Let me tell you a little story. There was a girl like an elephant. You know how they say elephants will always remember? Persons and events, places. They also mourn for longer periods of time over the death of a family member or friend. Well, that girl never picked up friends easily, but whom she picked usually were very precious people. Like diamonds. Then that girl fell in love. He was a wonderful person, with his own struggles and ways of finding out who he was. While growing into adults, they found out they shouldn't bind for life. After those many years of having been buddies, this was okay. That bond of deep friendship, though, never vanished. When they meet, which happens every few years, it's still right there in their eyes. Like two befriended elephants, greeting each other and their past.

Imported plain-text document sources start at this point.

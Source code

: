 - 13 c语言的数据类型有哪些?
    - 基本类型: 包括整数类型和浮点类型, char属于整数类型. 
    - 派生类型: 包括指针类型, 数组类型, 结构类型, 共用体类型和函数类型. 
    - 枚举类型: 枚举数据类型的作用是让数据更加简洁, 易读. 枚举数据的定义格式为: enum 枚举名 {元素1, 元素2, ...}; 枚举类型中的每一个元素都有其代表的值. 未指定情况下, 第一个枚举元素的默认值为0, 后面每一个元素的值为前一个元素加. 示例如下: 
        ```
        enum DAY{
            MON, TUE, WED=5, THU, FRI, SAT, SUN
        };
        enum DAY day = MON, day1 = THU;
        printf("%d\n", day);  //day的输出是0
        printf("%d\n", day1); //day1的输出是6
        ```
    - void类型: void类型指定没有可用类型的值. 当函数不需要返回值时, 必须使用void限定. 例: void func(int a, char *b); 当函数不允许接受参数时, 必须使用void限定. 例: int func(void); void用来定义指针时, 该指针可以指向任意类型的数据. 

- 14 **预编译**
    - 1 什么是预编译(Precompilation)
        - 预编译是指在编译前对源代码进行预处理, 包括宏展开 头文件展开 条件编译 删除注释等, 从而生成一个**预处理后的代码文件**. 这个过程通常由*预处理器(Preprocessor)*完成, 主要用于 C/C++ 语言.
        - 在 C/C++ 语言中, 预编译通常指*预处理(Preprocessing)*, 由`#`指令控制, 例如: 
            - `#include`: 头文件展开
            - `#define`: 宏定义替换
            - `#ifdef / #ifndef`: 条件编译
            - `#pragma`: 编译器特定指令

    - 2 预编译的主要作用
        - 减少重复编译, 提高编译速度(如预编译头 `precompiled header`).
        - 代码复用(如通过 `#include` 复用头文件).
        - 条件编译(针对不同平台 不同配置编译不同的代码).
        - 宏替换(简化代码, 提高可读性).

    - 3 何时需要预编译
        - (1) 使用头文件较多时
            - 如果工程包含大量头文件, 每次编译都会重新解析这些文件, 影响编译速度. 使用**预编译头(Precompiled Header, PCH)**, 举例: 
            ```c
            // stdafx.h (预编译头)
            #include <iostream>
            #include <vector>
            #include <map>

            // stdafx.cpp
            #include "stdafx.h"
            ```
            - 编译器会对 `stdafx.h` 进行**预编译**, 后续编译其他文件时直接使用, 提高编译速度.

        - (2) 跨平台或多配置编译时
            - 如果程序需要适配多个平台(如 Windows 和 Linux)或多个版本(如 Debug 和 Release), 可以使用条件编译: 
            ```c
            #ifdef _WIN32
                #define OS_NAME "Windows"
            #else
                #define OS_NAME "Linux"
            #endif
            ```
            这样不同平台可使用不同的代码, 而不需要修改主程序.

Years passed and life happened and friends came and were chased away, not admitted to greater friendship for lack of carat. In the quicksand of time and rituals, which was loud and full of admonitions, she soon saw another valid friendship turning heavy and biased, and so she developed into a lion, defending with claws what she would like to have defended by stoicism and powerful poise: herself. In search for lightness and her life, she went on a quest and to a different land, and she slept the first night to wake up being a new creature, half elephant, half lion. She was full of energy, her muscles testing their power; her head with the brain of an elephant carrying all the memories of persons and events. Friends and incidents. She was able to run again, but she was mourning. She was roaring but not letting anybody into her heart, admitting no friendship. Except for one invisible diamond, which could also not see. She took a clone of it with her when she left, like a mirror into which she looked frequently to see whether she was an elephant again. But it never happened: she was more of a fighting lion than ever. Or an elephant lion, balancing with might on top of a Pandora's box which held the blind diamond's clone, which when it sprang open once in a while would rob her of energy. So it went for many years, until a Sphinx gave her the key to the riddle. No more balancing on boxes. No more Pandora's box at all. It was then that the elephant lion turned back into an elephant and finally could stand on her four solid feet again, she finally walked and breathed with ease. She looks like an elephant again, for those who look no further, and those who have eyes also see the lion, too.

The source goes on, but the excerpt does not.